TASK:
Every record below should be repeated word for word, with the pictures left out.

DATA:
──────
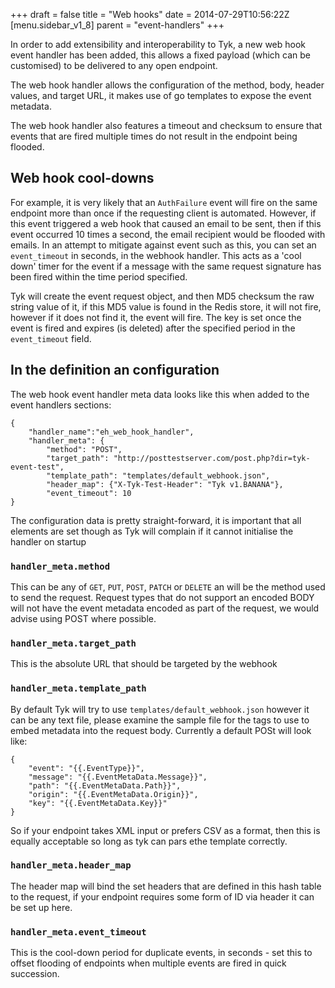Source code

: +++
draft = false
title = "Web hooks"
date = 2014-07-29T10:56:22Z
[menu.sidebar_v1_8]
    parent = "event-handlers"
+++

In order to add extensibility and interoperability to Tyk, a new web hook event handler has been added, this allows a fixed
payload (which can be customised) to be delivered to any open endpoint.

The web hook handler allows the configuration of the method, body, header values, and target URL, it makes use of go templates to
expose the event metadata.

The web hook handler also features a timeout and checksum to ensure that events that are fired multiple times do not result in the endpoint being flooded.

## Web hook cool-downs

For example, it is very likely that an `AuthFailure` event will fire on the same endpoint more than once if the requesting client is automated. However, if this
event triggered a web hook that caused an email to be sent, then if this event occurred 10 times a second, the email recipient would be flooded with emails. In an
attempt to mitigate against event such as this, you can set an `event_timeout` in seconds, in the webhook handler. This acts as a 'cool down' timer for the event
if a message with the same request signature has been fired within the time period specified.

Tyk will create the event request object, and then MD5 checksum the raw string value of it, if this MD5 value is found in the Redis store, it will not fire, however
if it does not find it, the event will fire. The key is set once the event is fired and expires (is deleted) after the specified period in the `event_timeout` field.

## In the definition an configuration

The web hook event handler meta data looks like this when added to the event handlers sections:

    {
        "handler_name":"eh_web_hook_handler",
        "handler_meta": {
            "method": "POST",
            "target_path": "http://posttestserver.com/post.php?dir=tyk-event-test",
            "template_path": "templates/default_webhook.json",
            "header_map": {"X-Tyk-Test-Header": "Tyk v1.BANANA"},
            "event_timeout": 10
    }

The configuration data is pretty straight-forward, it is important that all elements are set though as Tyk will complain if it cannot initialise the handler on startup

### `handler_meta.method`

This can be any of `GET`, `PUT`, `POST`, `PATCH` or `DELETE` an will be the method used to send the request. Request types that do not support an encoded BODY will not
have the event metadata encoded as part of the request, we would advise using POST where possible.

### `handler_meta.target_path`

This is the absolute URL that should be targeted by the webhook

### `handler_meta.template_path`

By default Tyk will try to use `templates/default_webhook.json` however it can be any text file, please examine the sample file for the tags to use to embed metadata into
the request body. Currently a default POSt will look like:

    {
        "event": "{{.EventType}}",
        "message": "{{.EventMetaData.Message}}",
        "path": "{{.EventMetaData.Path}}",
        "origin": "{{.EventMetaData.Origin}}",
        "key": "{{.EventMetaData.Key}}"
    }

So if your endpoint takes XML input or prefers CSV as a format, then this is equally acceptable so long as tyk can pars ethe template correctly.

### `handler_meta.header_map`

The header map will bind the set headers that are defined in this hash table to the request, if your endpoint requires some form of ID via header it can be set up
here.

### `handler_meta.event_timeout`

This is the cool-down period for duplicate events, in seconds - set this to offset flooding of endpoints when multiple events are fired in quick succession.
──────
ANSWER SECTION:
Source code

: +++
draft = false
title = "Web hooks"
date = 2014-07-29T10:56:22Z
[menu.sidebar_v1_8]
    parent = "event-handlers"
+++

In order to add extensibility and interoperability to Tyk, a new web hook event handler has been added, this allows a fixed
payload (which can be customised) to be delivered to any open endpoint.

The web hook handler allows the configuration of the method, body, header values, and target URL, it makes use of go templates to
expose the event metadata.

The web hook handler also features a timeout and checksum to ensure that events that are fired multiple times do not result in the endpoint being flooded.

## Web hook cool-downs

For example, it is very likely that an `AuthFailure` event will fire on the same endpoint more than once if the requesting client is automated. However, if this
event triggered a web hook that caused an email to be sent, then if this event occurred 10 times a second, the email recipient would be flooded with emails. In an
attempt to mitigate against event such as this, you can set an `event_timeout` in seconds, in the webhook handler. This acts as a 'cool down' timer for the event
if a message with the same request signature has been fired within the time period specified.

Tyk will create the event request object, and then MD5 checksum the raw string value of it, if this MD5 value is found in the Redis store, it will not fire, however
if it does not find it, the event will fire. The key is set once the event is fired and expires (is deleted) after the specified period in the `event_timeout` field.

## In the definition an configuration

The web hook event handler meta data looks like this when added to the event handlers sections:

    {
        "handler_name":"eh_web_hook_handler",
        "handler_meta": {
            "method": "POST",
            "target_path": "http://posttestserver.com/post.php?dir=tyk-event-test",
            "template_path": "templates/default_webhook.json",
            "header_map": {"X-Tyk-Test-Header": "Tyk v1.BANANA"},
            "event_timeout": 10
    }

The configuration data is pretty straight-forward, it is important that all elements are set though as Tyk will complain if it cannot initialise the handler on startup

### `handler_meta.method`

This can be any of `GET`, `PUT`, `POST`, `PATCH` or `DELETE` an will be the method used to send the request. Request types that do not support an encoded BODY will not
have the event metadata encoded as part of the request, we would advise using POST where possible.

### `handler_meta.target_path`

This is the absolute URL that should be targeted by the webhook

### `handler_meta.template_path`

By default Tyk will try to use `templates/default_webhook.json` however it can be any text file, please examine the sample file for the tags to use to embed metadata into
the request body. Currently a default POSt will look like:

    {
        "event": "{{.EventType}}",
        "message": "{{.EventMetaData.Message}}",
        "path": "{{.EventMetaData.Path}}",
        "origin": "{{.EventMetaData.Origin}}",
        "key": "{{.EventMetaData.Key}}"
    }

So if your endpoint takes XML input or prefers CSV as a format, then this is equally acceptable so long as tyk can pars ethe template correctly.

### `handler_meta.header_map`

The header map will bind the set headers that are defined in this hash table to the request, if your endpoint requires some form of ID via header it can be set up
here.

### `handler_meta.event_timeout`

This is the cool-down period for duplicate events, in seconds - set this to offset flooding of endpoints when multiple events are fired in quick succession.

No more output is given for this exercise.